**RECORDS FOR THIS TASK:**
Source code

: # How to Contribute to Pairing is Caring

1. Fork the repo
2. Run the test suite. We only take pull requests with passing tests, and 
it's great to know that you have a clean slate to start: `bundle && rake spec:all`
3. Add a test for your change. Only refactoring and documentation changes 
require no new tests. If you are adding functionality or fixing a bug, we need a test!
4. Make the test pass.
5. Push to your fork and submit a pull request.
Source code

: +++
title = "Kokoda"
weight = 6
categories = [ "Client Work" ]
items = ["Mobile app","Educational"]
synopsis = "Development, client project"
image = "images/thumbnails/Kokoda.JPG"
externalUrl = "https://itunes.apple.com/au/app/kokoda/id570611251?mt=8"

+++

**THE PROBLEM:**
The reply must contain each line of the material, reproduced faithfully.

**REPLY:**
Source code

: # How to Contribute to Pairing is Caring

1. Fork the repo
2. Run the test suite. We only take pull requests with passing tests, and 
it's great to know that you have a clean slate to start: `bundle && rake spec:all`
3. Add a test for your change. Only refactoring and documentation changes 
require no new tests. If you are adding functionality or fixing a bug, we need a test!
4. Make the test pass.
5. Push to your fork and submit a pull request.
Source code

: +++
title = "Kokoda"
weight = 6
categories = [ "Client Work" ]
items = ["Mobile app","Educational"]
synopsis = "Development, client project"
image = "images/thumbnails/Kokoda.JPG"
externalUrl = "https://itunes.apple.com/au/app/kokoda/id570611251?mt=8"

+++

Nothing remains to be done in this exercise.